Moving Between Models¶
In this demo, we’ll be using the Red Wine Quality dataset. The datset can be used in both regression and classification models. The purpose of this notebook is to show how to work with multiple models in DFFML.
Import Packages¶
Let us import dffml and other packages that we might need.
[1]:
from dffml import *
[2]:
import asyncio
import nest_asyncio
To use asyncio in a notebook, we need to use nest_asycio.apply()
[3]:
nest_asyncio.apply()
Build our Dataset¶
Dffml has a very convinient function cached_download()
that can be used to download datasets and make sure you don’t download them if you have already.
[4]:
data_path = await cached_download(
"https://archive.ics.uci.edu/ml/machine-learning-databases/wine-quality/winequality-red.csv",
"wine_quality.csv",
"789e98688f9ff18d4bae35afb71b006116ec9c529c1b21563fdaf5e785aea8b3937a55a4919c91ca2b0acb671300072c",
)
In Dffml, we try to use asynchronicity where we can, to get that extra bit of performance.
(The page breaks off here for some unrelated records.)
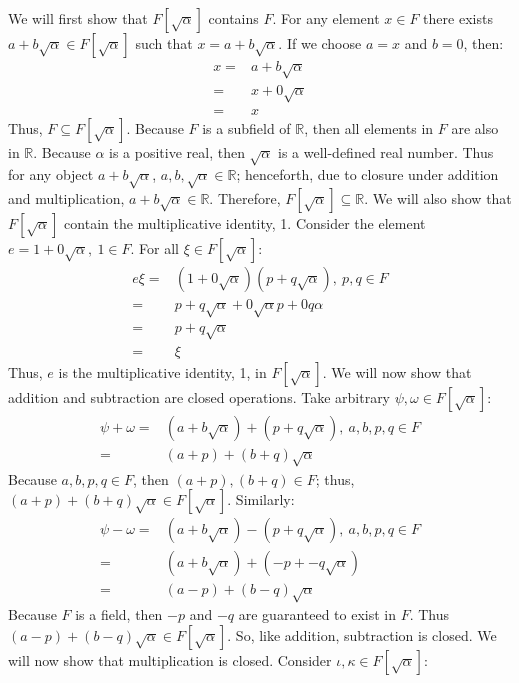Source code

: \documentclass[11pt]{article}
\begin{document}
\begin{flushleft}
We will first show that $F[\sqrt{\alpha}]$ contains $F$. For any element $x \in F$ there exists $a + b \sqrt{\alpha} \in F[\sqrt{\alpha}]$ such that $x = a + b \sqrt{\alpha}$. If we choose $a = x$ and $b = 0$, then:
\begin{align*}
x = & a + b \sqrt{\alpha} \\
= & x + 0 \sqrt{\alpha} \\
= & x
\end{align*}
Thus, $F \subseteq F[\sqrt{\alpha}]$. Because $F$ is a subfield of $\mathbb{R}$, then all elements in $F$ are also in $\mathbb{R}$. Because $\alpha$ is a positive real, then $\sqrt{\alpha}$ is a well-defined real number. Thus for any object $a + b\sqrt{\alpha}$, $a,b,\sqrt{\alpha} \in \mathbb{R}$; henceforth, due to closure under addition and multiplication, $a + b \sqrt{\alpha} \in \mathbb{R}$. Therefore, $F[\sqrt{\alpha}] \subseteq \mathbb{R}$. We will also show that $F[\sqrt{\alpha}]$ contain the multiplicative identity, 1. Consider the element $e = 1 + 0 \sqrt{\alpha}, \ 1 \in F$. For all $\xi \in F[\sqrt{\alpha}]$:
\begin{align*}
e \xi = & (1 + 0 \sqrt{\alpha})(p + q \sqrt{\alpha}), \ p,q \in F \\
= & p + q \sqrt{\alpha} + 0 \sqrt{\alpha} p + 0 q \alpha \\
= & p + q \sqrt{\alpha} \\
= & \xi
\end{align*}
Thus, $e$ is the multiplicative identity, 1, in $F[\sqrt{\alpha}]$. We will now show that addition and subtraction are closed operations. Take arbitrary $ \psi , \omega \in F[\sqrt{\alpha}]$:
\begin{align*}
\psi + \omega = & (a + b \sqrt{\alpha}) + (p + q \sqrt{\alpha}), \ a,b,p,q \in F \\
= & (a + p) + (b + q)\sqrt{\alpha} 
\end{align*}
Because $a,b,p,q \in F$, then $(a + p),(b + q) \in F$; thus, $(a + p) + (b + q)\sqrt{\alpha} \in F[\sqrt{\alpha}]$. Similarly:
\begin{align*}
\psi - \omega = & (a + b \sqrt{\alpha}) - (p + q \sqrt{\alpha}), \ a,b,p,q \in F \\
= & (a + b \sqrt{\alpha}) + (-p + -q \sqrt{\alpha}) \\
= & (a -p) + (b -q) \sqrt{\alpha}
\end{align*}
Because $F$ is a field, then $-p$ and $-q$ are guaranteed to exist in $F$. Thus $(a -p) + (b -q) \sqrt{\alpha} \in F[\sqrt{\alpha}]$. So, like addition, subtraction is closed. We will now show that multiplication is closed. Consider $ \iota , \kappa \in F[\sqrt{\alpha}]$:

\end{flushleft}
\end{document}
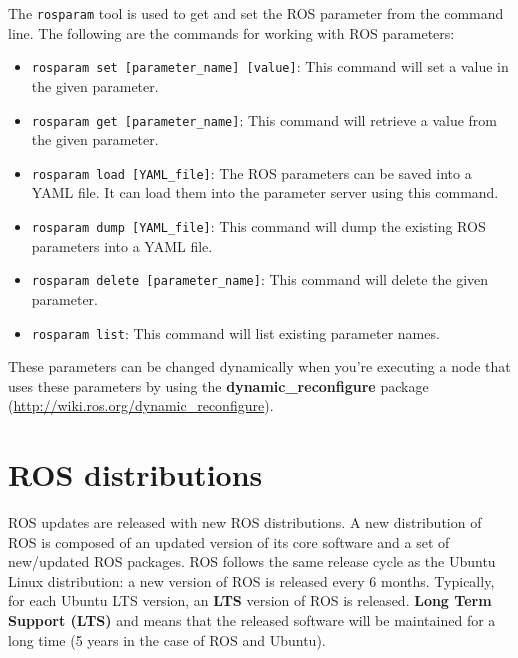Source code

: \documentclass[../../main]{subfiles}
\begin{document}
The \texttt{rosparam} tool is used to get and set the ROS parameter from the command line. The following are the commands for working with ROS parameters:
\begin{itemize}
    \item \texttt{rosparam set [parameter\_name] [value]}: This command will set a value in the given parameter.
    \item \texttt{rosparam get [parameter\_name]}: This command will retrieve a value from the given parameter.
    \item \texttt{rosparam load [YAML\_file]}: The ROS parameters can be saved into a YAML file. It can load them into the parameter server using this command.
    \item \texttt{rosparam dump [YAML\_file]}: This command will dump the existing ROS parameters into a YAML file.
    \item \texttt{rosparam delete [parameter\_name]}: This command will delete the given parameter.
    \item \texttt{rosparam list}: This command will list existing parameter names.
\end{itemize}
These parameters can be changed dynamically when you're executing a node that uses these parameters by using the \textbf{dynamic\_reconfigure} package (\url{http://wiki.ros.org/dynamic_reconfigure}).

\newpage
\section{ROS distributions}
ROS updates are released with new ROS distributions. A new distribution of ROS is composed of an updated version of its core software and a set of new/updated ROS packages. ROS follows the same release cycle as the Ubuntu Linux distribution: a new version of ROS is released every 6 months. Typically, for each Ubuntu LTS version, an \textbf{LTS} version of ROS is released. \textbf{Long Term Support (LTS)} and means that the released software will be maintained for a long time (5 years in the case of ROS and Ubuntu).
\end{document}
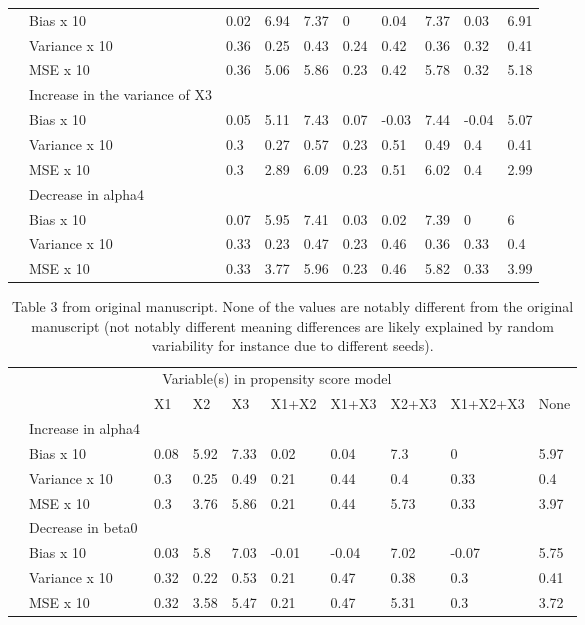 \documentclass[10,a4paperpaper,]{article}
\begin{document}
\begin{table}[ht]
\begin{tabular}{rlllllllll}
   & Bias x 10 & 0.02 & 6.94 & 7.37 & 0 & 0.04 & 7.37 & 0.03 & 6.91 \\ 
   & Variance x 10 & 0.36 & 0.25 & 0.43 & 0.24 & 0.42 & 0.36 & 0.32 & 0.41 \\ 
   & MSE x 10 & 0.36 & 5.06 & 5.86 & 0.23 & 0.42 & 5.78 & 0.32 & 5.18 \\ 
   & Increase in the variance of X3 &  &  &  &  &  &  &  &  \\ 
   & Bias x 10 & 0.05 & 5.11 & 7.43 & 0.07 & -0.03 & 7.44 & -0.04 & 5.07 \\ 
   & Variance x 10 & 0.3 & 0.27 & 0.57 & 0.23 & 0.51 & 0.49 & 0.4 & 0.41 \\ 
   & MSE x 10 & 0.3 & 2.89 & 6.09 & 0.23 & 0.51 & 6.02 & 0.4 & 2.99 \\ 
   & Decrease in alpha4 &  &  &  &  &  &  &  &  \\ 
   & Bias x 10 & 0.07 & 5.95 & 7.41 & 0.03 & 0.02 & 7.39 & 0 & 6 \\ 
   & Variance x 10 & 0.33 & 0.23 & 0.47 & 0.23 & 0.46 & 0.36 & 0.33 & 0.4 \\ 
   & MSE x 10 & 0.33 & 3.77 & 5.96 & 0.23 & 0.46 & 5.82 & 0.33 & 3.99 \\  
   \hline
\end{tabular}
\end{table}

\clearpage

\begin{table}[ht]
\centering
\begin{tabular}{rlllllllll}
  \hline
  & \multicolumn{8}{c}{Variable(s) in propensity score model} \\
 & & X1 & X2 & X3 & X1+X2 & X1+X3 & X2+X3 & X1+X2+X3 & None \\
 \hline
   & Increase in alpha4 &  &  &  &  &  &  &  &  \\ 
   & Bias x 10 & 0.08 & 5.92 & 7.33 & 0.02 & 0.04 & 7.3 & 0 & 5.97 \\ 
   & Variance x 10 & 0.3 & 0.25 & 0.49 & 0.21 & 0.44 & 0.4 & 0.33 & 0.4 \\ 
   & MSE x 10 & 0.3 & 3.76 & 5.86 & 0.21 & 0.44 & 5.73 & 0.33 & 3.97 \\ 
   & Decrease in beta0 &  &  &  &  &  &  &  &  \\ 
   & Bias x 10 & 0.03 & 5.8 & 7.03 & -0.01 & -0.04 & 7.02 & -0.07 & 5.75 \\ 
   & Variance x 10 & 0.32 & 0.22 & 0.53 & 0.21 & 0.47 & 0.38 & 0.3 & 0.41 \\ 
   & MSE x 10 & 0.32 & 3.58 & 5.47 & 0.21 & 0.47 & 5.31 & 0.3 & 3.72 \\ 
   \hline
\end{tabular}
\caption{Table 3 from original manuscript. None of the values are notably different from the original manuscript (not notably different meaning differences are likely explained by random variability for instance due to different seeds).}
\end{table}
\end{document}
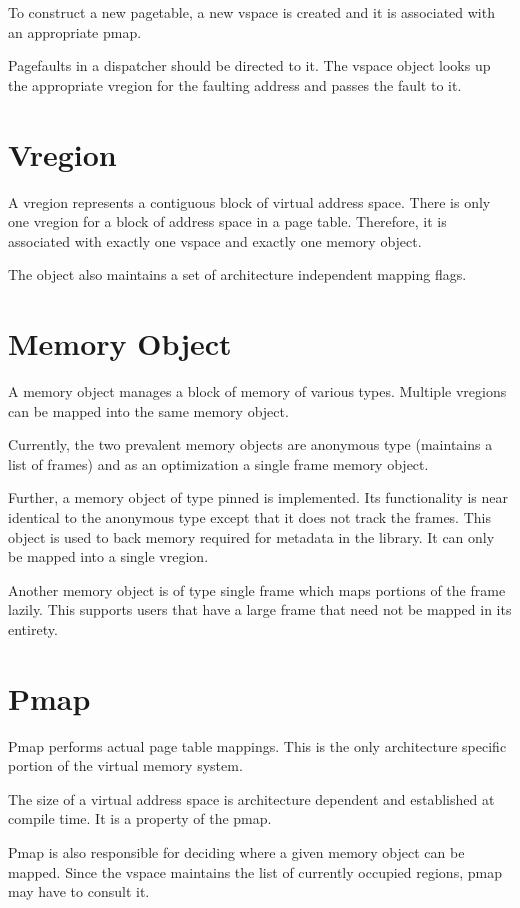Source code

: \documentclass[a4paper,twoside]{report} %
\begin{document}
To construct a new pagetable,
a new vspace is created and it is associated with an appropriate pmap.

Pagefaults in a dispatcher should be directed to it.
The vspace object looks up the appropriate vregion for the faulting address and passes the fault to it.

\section{Vregion}
A vregion represents a contiguous block of virtual address space.
There is only one vregion for a block of address space in a page table.
Therefore, it is associated with exactly one vspace and exactly one memory object.

The object also maintains a set of architecture independent mapping flags.

\section{Memory Object}
A memory object manages a block of memory of various types.
Multiple vregions can be mapped into the same memory object.

Currently, the two prevalent memory objects are anonymous type (maintains a list of frames)
and as an optimization a single frame memory object.

Further, a memory object of type pinned is implemented.
Its functionality is near identical to the anonymous type
except that it does not track the frames.
This object is used to back memory required for metadata in the library.
It can only be mapped into a single vregion.

Another memory object is of type single frame which maps portions of the frame lazily.
This supports users that have a large frame that need not be mapped in its entirety.

\section{Pmap}
Pmap performs actual page table mappings.
This is the only architecture specific portion of the virtual memory system.

The size of a virtual address space is architecture dependent and established at compile time.
It is a property of the pmap.

Pmap is also responsible for deciding where a given memory object can be mapped.
Since the vspace maintains the list of currently occupied regions, pmap may have to consult it.
\end{document}
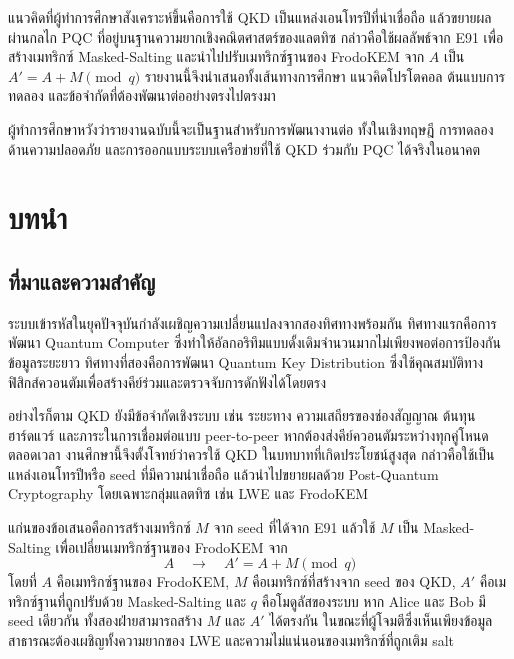 \documentclass[14pt,a4paper]{extarticle}
\newcommand{\eng}[1]{\textenglish{#1}}
\begin{document}
แนวคิดที่ผู้ทำการศึกษาสังเคราะห์ขึ้นคือการใช้ QKD เป็นแหล่งเอนโทรปีที่น่าเชื่อถือ แล้วขยายผลผ่านกลไก \eng{PQC} ที่อยู่บนฐานความยากเชิงคณิตศาสตร์ของแลตทิซ กล่าวคือใช้ผลลัพธ์จาก \eng{E91} เพื่อสร้างเมทริกซ์ \eng{Masked-Salting} และนำไปปรับเมทริกซ์ฐานของ FrodoKEM จาก $A$ เป็น $A' = A + M \pmod q$ รายงานนี้จึงนำเสนอทั้งเส้นทางการศึกษา แนวคิดโปรโตคอล ต้นแบบการทดลอง และข้อจำกัดที่ต้องพัฒนาต่ออย่างตรงไปตรงมา

ผู้ทำการศึกษาหวังว่ารายงานฉบับนี้จะเป็นฐานสำหรับการพัฒนางานต่อ ทั้งในเชิงทฤษฎี การทดลองด้านความปลอดภัย และการออกแบบระบบเครือข่ายที่ใช้ QKD ร่วมกับ PQC ได้จริงในอนาคต

\clearpage
\tableofcontents
\clearpage
{}

\section{บทนำ}
\subsection{ที่มาและความสำคัญ}
ระบบเข้ารหัสในยุคปัจจุบันกำลังเผชิญความเปลี่ยนแปลงจากสองทิศทางพร้อมกัน ทิศทางแรกคือการพัฒนา \eng{Quantum Computer} ซึ่งทำให้อัลกอริทึมแบบดั้งเดิมจำนวนมากไม่เพียงพอต่อการป้องกันข้อมูลระยะยาว ทิศทางที่สองคือการพัฒนา \eng{Quantum Key Distribution} ซึ่งใช้คุณสมบัติทางฟิสิกส์ควอนตัมเพื่อสร้างคีย์ร่วมและตรวจจับการดักฟังได้โดยตรง

อย่างไรก็ตาม QKD ยังมีข้อจำกัดเชิงระบบ เช่น ระยะทาง ความเสถียรของช่องสัญญาณ ต้นทุนฮาร์ดแวร์ และภาระในการเชื่อมต่อแบบ \eng{peer-to-peer} หากต้องส่งคีย์ควอนตัมระหว่างทุกคู่โหนดตลอดเวลา งานศึกษานี้จึงตั้งโจทย์ว่าควรใช้ QKD ในบทบาทที่เกิดประโยชน์สูงสุด กล่าวคือใช้เป็นแหล่งเอนโทรปีหรือ seed ที่มีความน่าเชื่อถือ แล้วนำไปขยายผลด้วย \eng{Post-Quantum Cryptography} โดยเฉพาะกลุ่มแลตทิซ เช่น \eng{LWE} และ FrodoKEM

แก่นของข้อเสนอคือการสร้างเมทริกซ์ $M$ จาก seed ที่ได้จาก \eng{E91} แล้วใช้ $M$ เป็น \eng{Masked-Salting} เพื่อเปลี่ยนเมทริกซ์ฐานของ FrodoKEM จาก
\[
    A \quad \longrightarrow \quad A' = A + M \pmod q
\]
โดยที่ $A$ คือเมทริกซ์ฐานของ FrodoKEM, $M$ คือเมทริกซ์ที่สร้างจาก seed ของ QKD, $A'$ คือเมทริกซ์ฐานที่ถูกปรับด้วย \eng{Masked-Salting} และ $q$ คือโมดูลัสของระบบ
หาก Alice และ Bob มี seed เดียวกัน ทั้งสองฝ่ายสามารถสร้าง $M$ และ $A'$ ได้ตรงกัน ในขณะที่ผู้โจมตีซึ่งเห็นเพียงข้อมูลสาธารณะต้องเผชิญทั้งความยากของ LWE และความไม่แน่นอนของเมทริกซ์ที่ถูกเติม salt
\end{document}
Let’s use the async version of load()
to load the dataset that we just downloaded into a source. We can easily achieve this by declaring a CSVSource
with the data_path and the delimiter since the data we downloaded seems to have a non-comma delimiter.
After that, we can just create an array of records
by loading each one through the load()
function.
Feel free to also try out the no async version of load()
.
[5]:
async def load_dataset(data_path):
data_source = CSVSource(filename=data_path, delimiter=";")
data = [record async for record in load(data_source)]
return data
data = asyncio.run(load_dataset(data_path))
Dffml lets you visualize a record in quite a neat fashion. Lets have a look.
[6]:
print(data[0], "\n")
print(len(data))
Key: 0
Record Features
+----------------------------------------------------------------------+
| fixed acidity | 7.4 |
+----------------------------------------------------------------------+
| volatile acidity| 0.7 |
+----------------------------------------------------------------------+
| citric acid | 0 |
+----------------------------------------------------------------------+
| residual sugar | 1.9 |
+----------------------------------------------------------------------+
| chlorides | 0.076 |
+----------------------------------------------------------------------+
|free sulfur dioxi| 11 |
+----------------------------------------------------------------------+
|total sulfur diox| 34 |
+----------------------------------------------------------------------+
| density | 0.9978 |
+----------------------------------------------------------------------+
| pH | 3.51 |
+----------------------------------------------------------------------+
| sulphates | 0.56 |
+----------------------------------------------------------------------+
| alcohol | 9.4 |
+----------------------------------------------------------------------+
| quality | 5 |
+----------------------------------------------------------------------+
Prediction: Undetermined
1599
Lets split our dataset into train and test splits.
[7]:
train_data = data[320:]
test_data = data[:320]
print(len(data), len(train_data), len(test_data))
1599 1279 320
Instantiate our Models with parameters¶
Dffml makes it quite easy to load multiple models dynamically using the Model.load()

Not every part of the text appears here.